• _Task instructions_
How many lines in the material below include the string "visibility"? Answer with the number only.

• _Data extract_

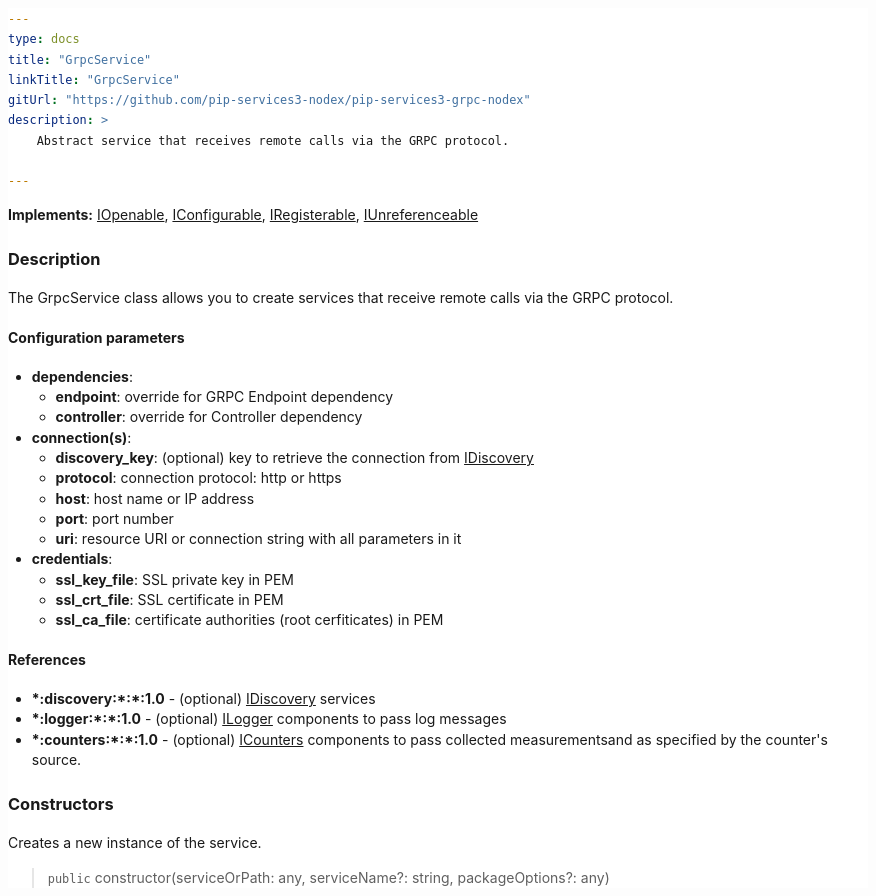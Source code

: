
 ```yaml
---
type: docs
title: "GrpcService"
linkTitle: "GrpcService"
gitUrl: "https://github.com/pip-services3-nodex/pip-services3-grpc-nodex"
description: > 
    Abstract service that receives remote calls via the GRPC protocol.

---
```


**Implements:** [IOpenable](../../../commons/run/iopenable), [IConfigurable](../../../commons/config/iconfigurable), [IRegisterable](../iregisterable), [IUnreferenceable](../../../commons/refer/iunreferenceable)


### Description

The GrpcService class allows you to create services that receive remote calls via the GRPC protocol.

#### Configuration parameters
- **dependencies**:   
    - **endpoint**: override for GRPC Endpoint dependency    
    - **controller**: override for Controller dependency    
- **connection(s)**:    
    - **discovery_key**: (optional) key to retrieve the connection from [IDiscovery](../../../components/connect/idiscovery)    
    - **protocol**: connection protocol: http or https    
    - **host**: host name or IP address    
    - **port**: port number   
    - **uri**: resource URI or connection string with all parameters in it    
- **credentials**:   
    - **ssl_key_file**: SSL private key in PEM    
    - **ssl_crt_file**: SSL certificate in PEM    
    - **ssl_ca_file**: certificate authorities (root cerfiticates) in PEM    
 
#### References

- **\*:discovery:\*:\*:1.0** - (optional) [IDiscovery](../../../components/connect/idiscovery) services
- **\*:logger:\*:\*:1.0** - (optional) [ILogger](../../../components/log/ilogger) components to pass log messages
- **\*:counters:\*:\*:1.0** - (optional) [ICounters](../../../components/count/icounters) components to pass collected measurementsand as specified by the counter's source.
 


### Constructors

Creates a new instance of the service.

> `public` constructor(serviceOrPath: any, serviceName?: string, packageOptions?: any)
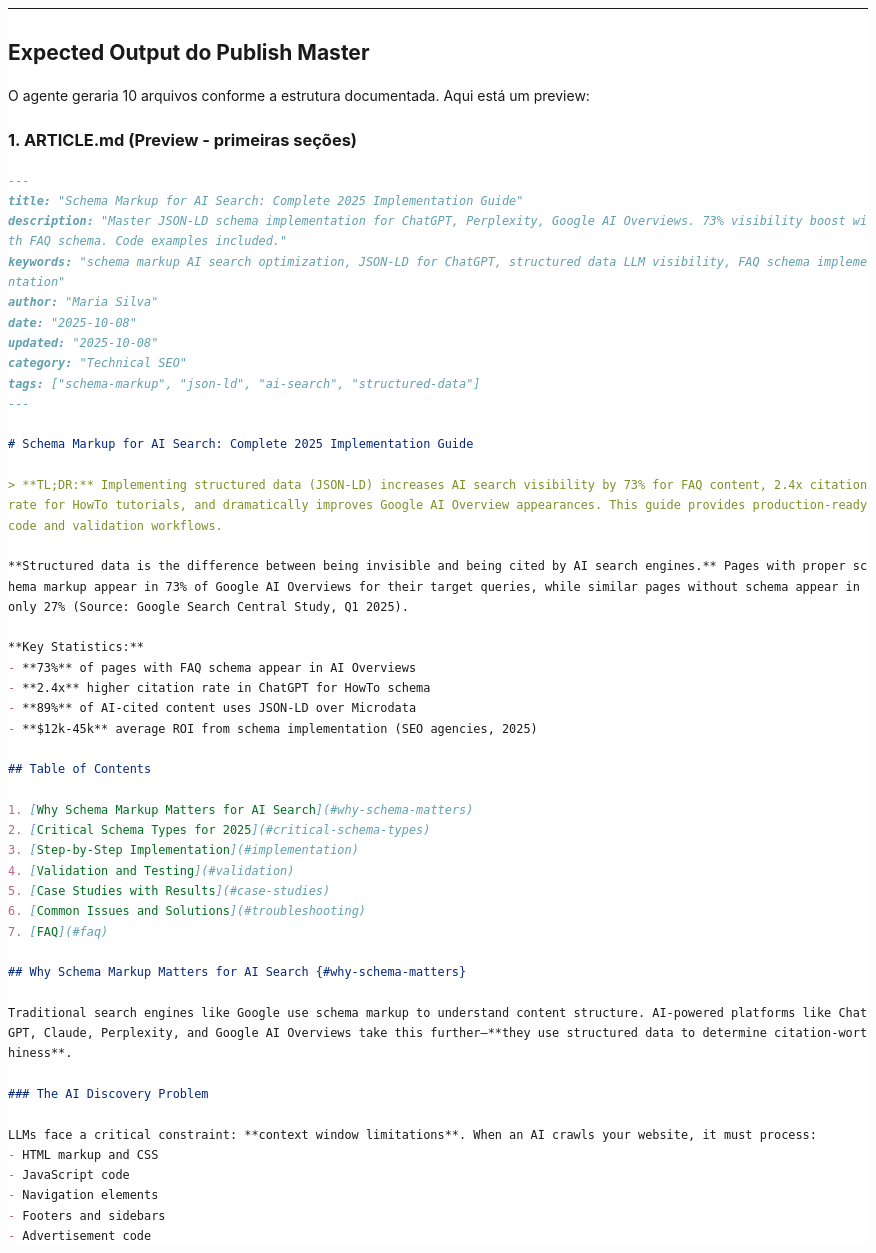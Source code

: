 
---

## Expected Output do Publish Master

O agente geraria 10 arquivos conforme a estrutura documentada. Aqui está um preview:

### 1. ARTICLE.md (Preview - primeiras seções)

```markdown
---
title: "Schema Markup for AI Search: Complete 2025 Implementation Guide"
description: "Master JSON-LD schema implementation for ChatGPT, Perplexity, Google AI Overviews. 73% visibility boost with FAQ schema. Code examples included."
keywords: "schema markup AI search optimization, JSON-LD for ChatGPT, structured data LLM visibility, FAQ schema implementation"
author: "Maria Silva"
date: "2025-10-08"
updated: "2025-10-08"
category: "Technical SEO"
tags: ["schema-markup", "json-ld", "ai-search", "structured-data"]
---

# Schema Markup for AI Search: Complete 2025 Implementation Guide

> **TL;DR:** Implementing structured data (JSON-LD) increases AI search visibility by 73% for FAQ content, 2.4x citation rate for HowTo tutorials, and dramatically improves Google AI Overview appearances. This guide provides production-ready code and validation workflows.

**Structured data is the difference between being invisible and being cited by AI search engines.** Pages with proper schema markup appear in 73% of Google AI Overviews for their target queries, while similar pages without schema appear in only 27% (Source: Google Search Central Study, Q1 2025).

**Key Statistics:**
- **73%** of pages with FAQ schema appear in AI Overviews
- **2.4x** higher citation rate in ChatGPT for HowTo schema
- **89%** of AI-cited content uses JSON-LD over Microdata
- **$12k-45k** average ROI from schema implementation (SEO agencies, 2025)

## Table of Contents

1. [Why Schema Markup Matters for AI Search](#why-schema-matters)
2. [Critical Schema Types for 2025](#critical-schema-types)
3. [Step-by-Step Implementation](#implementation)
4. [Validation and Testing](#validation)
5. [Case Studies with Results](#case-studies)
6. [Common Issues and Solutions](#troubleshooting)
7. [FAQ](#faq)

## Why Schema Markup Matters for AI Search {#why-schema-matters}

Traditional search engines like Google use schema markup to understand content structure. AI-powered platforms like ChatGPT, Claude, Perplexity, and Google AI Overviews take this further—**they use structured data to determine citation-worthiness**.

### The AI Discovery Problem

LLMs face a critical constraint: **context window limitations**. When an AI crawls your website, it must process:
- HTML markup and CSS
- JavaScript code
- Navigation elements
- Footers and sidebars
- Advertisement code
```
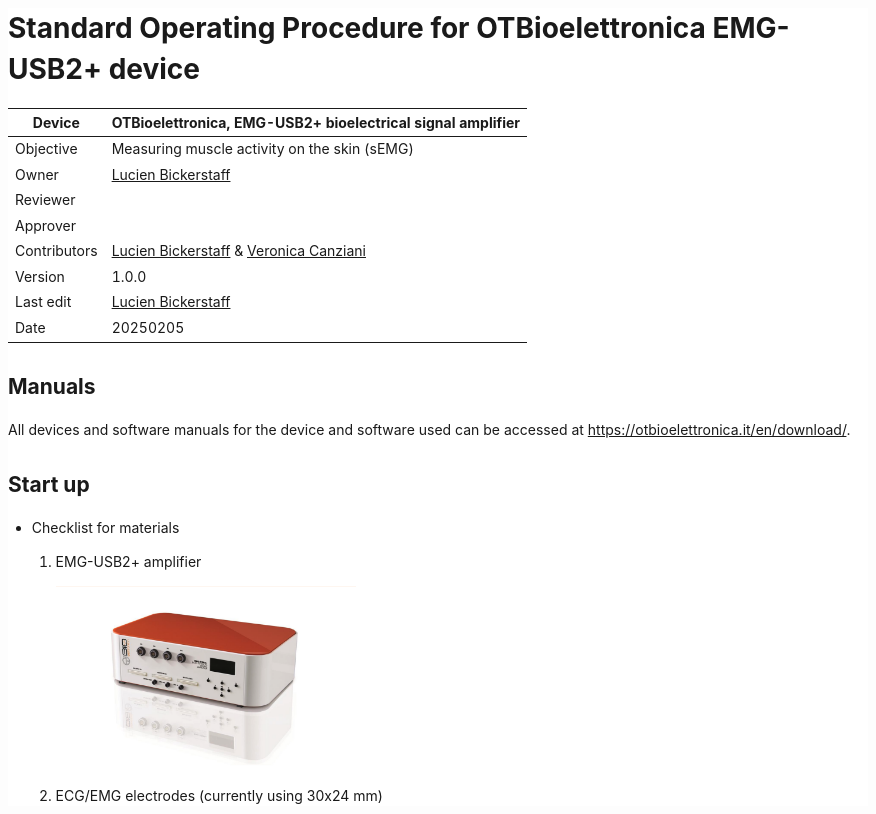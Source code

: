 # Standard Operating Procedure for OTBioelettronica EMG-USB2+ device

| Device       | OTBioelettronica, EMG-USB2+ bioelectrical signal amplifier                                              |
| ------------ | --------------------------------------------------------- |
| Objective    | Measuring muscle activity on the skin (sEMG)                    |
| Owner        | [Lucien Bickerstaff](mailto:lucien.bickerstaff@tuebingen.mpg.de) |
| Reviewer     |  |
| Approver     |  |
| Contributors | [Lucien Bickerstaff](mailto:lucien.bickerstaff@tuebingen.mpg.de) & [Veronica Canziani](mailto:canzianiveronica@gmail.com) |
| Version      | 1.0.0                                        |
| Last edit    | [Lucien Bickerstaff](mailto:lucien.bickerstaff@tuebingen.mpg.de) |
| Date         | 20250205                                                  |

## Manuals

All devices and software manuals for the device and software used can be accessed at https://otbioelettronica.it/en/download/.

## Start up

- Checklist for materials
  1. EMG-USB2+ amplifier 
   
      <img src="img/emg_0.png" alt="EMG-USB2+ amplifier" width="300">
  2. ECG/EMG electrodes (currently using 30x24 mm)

• _Exercise answer_
3